L'Atalanta vince per maggiore un tasso tecnico emerso nei momenti topici della gara, anche se nel primo tempo la squadra di Colantuono è parsa troppo rinunciataria. Sonetti recupera in extremis Bjelanovic e gli piazza a fianco in attacco Paolucci. Melara, all'esordio, è preferito in difesa a Cudini. Nell'Atalanta mancano gli influenzati Rivalta e Loria: in difesa Talamonti e il rientrante Carrozzieri, Zampagna unica punta. Ironizzano gli ultrà bianconeri sulla politica dei prestiti dell'Ascoli e allora chiedono con uno striscione anche un «presidente in prestito» rinfocolando così la polemica con il patron Roberto Benigni che in tribuna non fa una piega. Al 9' Carrozzieri mette di poco sul fondo e dalla parte opposta va alto al 16' un diagonale di Paolucci. Stessa sorte per un tiro di Di Biagio al 19'. L'Atalanta a centrocampo pare più ordinata. Migliaccio e Donati sono pronti a mettere in azione Doni, ma la manovra d'attacco trova ostacolo nella difesa bianconera, con i centrali, Di Biagio e Nastase attenti nelle chiusure. La supremazia dei lombardi, però, dura poco perché è l'Ascoli a crescere, tanto che al 24' Calderoni è costretto alla respinta a pugni chiusi su un violento tiro di Zanetti. Il portiere degli orobici mette subito dopo in angolo un calcio di punizione di Fontana. I padroni di casa tengono in mano il pallino della partita; provano a sfondare sulle fasce, ma Fini da una parte e Bonanni dall'altra non trovano varchi in una Atalanta a tratti decisamente arroccata. Squadre al riposo sullo 0-0 che fotografa esattamente quanto visto in campo. Negli spogliatoi Colantuono scuote i suoi, che rientrano in campo con altro piglio.

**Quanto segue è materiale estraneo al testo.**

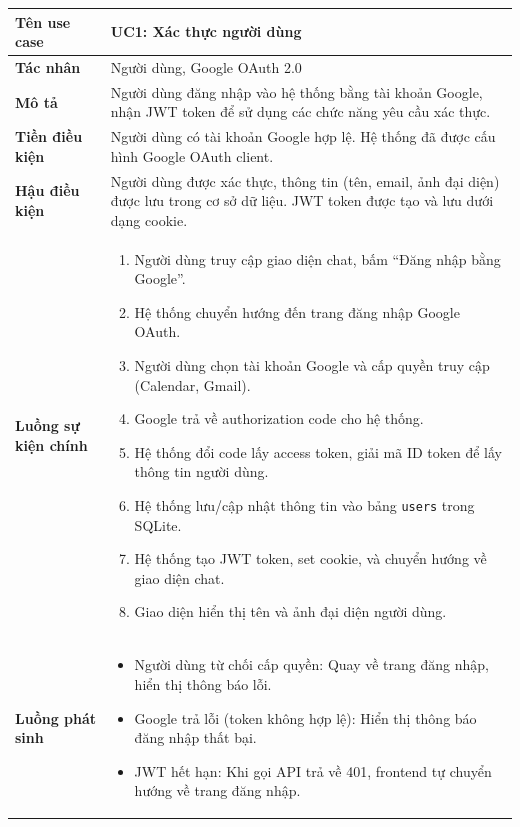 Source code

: \documentclass[../DoAn.tex]{subfiles}
\begin{document}
\begin{table}[H]
\centering
\small
\begin{tabular}{|p{3.5cm}|p{10cm}|}
\hline
\textbf{Tên use case} & UC1: Xác thực người dùng \\
\hline
\textbf{Tác nhân} & Người dùng, Google OAuth 2.0 \\
\hline
\textbf{Mô tả} & Người dùng đăng nhập vào hệ thống bằng tài khoản Google, nhận JWT token để sử dụng các chức năng yêu cầu xác thực. \\
\hline
\textbf{Tiền điều kiện} & Người dùng có tài khoản Google hợp lệ. Hệ thống đã được cấu hình Google OAuth client. \\
\hline
\textbf{Hậu điều kiện} & Người dùng được xác thực, thông tin (tên, email, ảnh đại diện) được lưu trong cơ sở dữ liệu. JWT token được tạo và lưu dưới dạng cookie. \\
\hline
\textbf{Luồng sự kiện chính} &
\begin{enumerate}
    \item Người dùng truy cập giao diện chat, bấm ``Đăng nhập bằng Google''.
    \item Hệ thống chuyển hướng đến trang đăng nhập Google OAuth.
    \item Người dùng chọn tài khoản Google và cấp quyền truy cập (Calendar, Gmail).
    \item Google trả về authorization code cho hệ thống.
    \item Hệ thống đổi code lấy access token, giải mã ID token để lấy thông tin người dùng.
    \item Hệ thống lưu/cập nhật thông tin vào bảng \texttt{users} trong SQLite.
    \item Hệ thống tạo JWT token, set cookie, và chuyển hướng về giao diện chat.
    \item Giao diện hiển thị tên và ảnh đại diện người dùng.
\end{enumerate} \\
\hline
\textbf{Luồng phát sinh} &
\begin{itemize}
    \item[3a.] Người dùng từ chối cấp quyền: Quay về trang đăng nhập, hiển thị thông báo lỗi.
    \item[5a.] Google trả lỗi (token không hợp lệ): Hiển thị thông báo đăng nhập thất bại.
    \item[*] JWT hết hạn: Khi gọi API trả về 401, frontend tự chuyển hướng về trang đăng nhập.
\end{itemize} \\
\hline
\end{tabular}
\end{table}
\end{document}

Zampagna in particolare dà carica ed è lui al 6' a portare in vantaggio l'Atalanta, girando alle spalle di un incerto Pagliuca un preciso cross dalla destra di Adriano. Per l'attaccante nerazzurro è il quinto gol in campionato, il settimo in tutta la sua carriera ai danni dei marchigiani. Sonetti richiama in panchina Bjelanovic, non in buone condizioni fisiche, e butta dentro Perrulli. Esce anche Bonanni, anche lui poco incisivo, ed entra Guberti. Cala l'Atalanta, l'Ascoli ci mette il cuore e al 28' raggiunge il pari con Paolucci che risolve una mischia in area dopo un cross di Fini mal controllato da Adriano. Paolucci è scatenato, Adriano al 29' lo stende in area; è rigore netto, ma Farina battezza la caduta dell'ascolano come simulazione e lo ammonisce fra le proteste di tutto il Del Duca bianconero. L'Ascoli prova a vincere e al 35' un colpo di testa di Di Biagio su traversone di Pesce (subentrato nel frattempo a Melara) fa la barba al palo. L'Atalanta sembra arrendersi, ma nel finale fa sua la gara prima con un gol di Adriano. che al 39' gira in rete un angolo di Tissone e poi con un tiro dal limite di Doni che al 41' batte ancora Pagliuca. Vola l'Atalanta, per l'Ascoli è notte fonda.